Mr. Jones’s skill and versatility are impressive. Here you’ll find poems of varying forms, meters, and lengths. In some poems, like “Prelude to Bruise,” which lends its title to the collection, Mr. Jones explores the emotive possibilities of just a few key words (black, back, body, burning, broken); in others, metaphors and imagery take center stage (one of my favorites lines is “The dress is an oil slick”).
Prelude to Bruise is divided into six sections, and while the autobiographically inclined poems make up a large portion of the collection, poems in which Mr. Jones enters other lives (and deaths) appear throughout. Here, in poems like “Daedalus, after Icarus,” “Jasper 1998,” and “Lower Ninth,” we find a poetic voice attuned to detail and perspective, alive with empathy.
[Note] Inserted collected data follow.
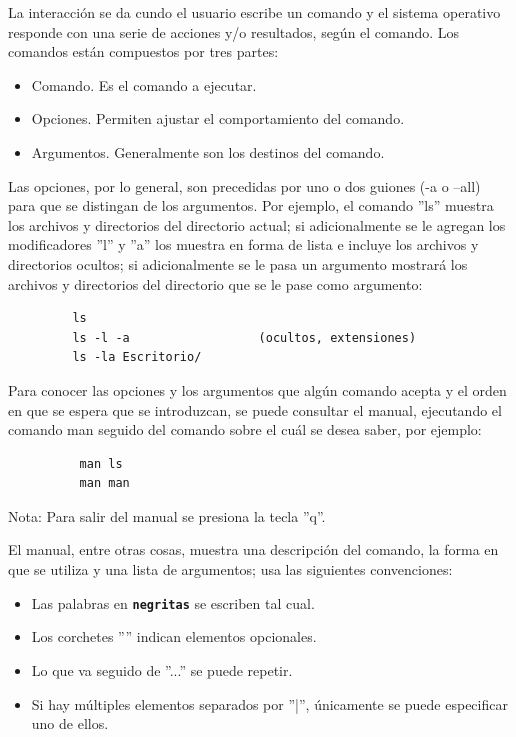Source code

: \documentclass[12pt]{article}
\begin{document}
La interacción se da cundo el usuario escribe un comando y el sistema operativo responde con una serie de acciones y/o resultados, según el comando. Los comandos están compuestos por tres partes:

\begin{itemize}
	\item Comando. Es el comando a ejecutar.
	\item Opciones. Permiten ajustar el comportamiento del comando.
	\item Argumentos. Generalmente son los destinos del comando.
\end{itemize} 

Las opciones, por lo general, son precedidas por uno o dos guiones ({\ttfamily -a o --all}) para que se distingan de los argumentos. Por ejemplo, el comando ''ls'' muestra los archivos y directorios del directorio actual; si adicionalmente se le agregan los modificadores ''l'' y ''a'' los muestra en forma de lista e incluye los archivos y directorios ocultos; si adicionalmente se le pasa un argumento mostrará los archivos y directorios del directorio que se le pase como argumento:

\begin{verbatim}
         ls
         ls -l -a                  (ocultos, extensiones)
         ls -la Escritorio/
\end{verbatim}	

Para conocer las opciones y los argumentos que algún comando acepta y el orden en que se espera que se introduzcan, se puede consultar el manual, ejecutando el comando {\ttfamily man} seguido del comando sobre el cuál se desea saber, por ejemplo:

\begin{verbatim}
          man ls
          man man
\end{verbatim}

Nota: Para salir del manual se presiona la tecla ''q''.

El manual, entre otras cosas, muestra una descripción del comando, la forma en que se utiliza y una lista de argumentos; usa las siguientes convenciones:

\begin{itemize}
\item Las palabras en \textbf{\texttt{negritas}} se escriben tal cual.
\item Los corchetes ''{\ttfamily [ ]}'' indican elementos opcionales.
\item Lo que va seguido de ''{\ttfamily ...}'' se puede repetir.
\item Si hay múltiples elementos separados por ''{\ttfamily |}'', únicamente se puede especificar uno de ellos.
\end{itemize}
\end{document}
Take, for example, “Isaac, after Mount Moriah,” which you can read here thanks to the fine people at Linebreak. The calm image of a boy so deeply asleep that rain pools “in the dips of his collarbone” is shattered when we realize, in the the next line, that the speaker is his father, Abraham, who was ready to kill Isaac on Mount Moriah. Seeing his son’s fear, even in sleep, Abraham wonders, “What kind of father does he make me this boy / I find tangled in the hair of willows, curled fetal / in the grove?” It both is and is not the right question to ask; we’re ask to hold in our minds both the image of the father giving his son a blanket without disturbing him and the image of the vulnerable boy (“curled fetal”) that father raised his hand against. It’s a complicated, engaging poem, gracefully rendered.
Mr. Jones writes beautifully and powerfully about specific experiences tied to universal concerns –life, death, danger, desire, family. Prelude to Bruise is highly recommended.
*I received a copy of this book from the publisher for review purposes, which did not affect the content of this review.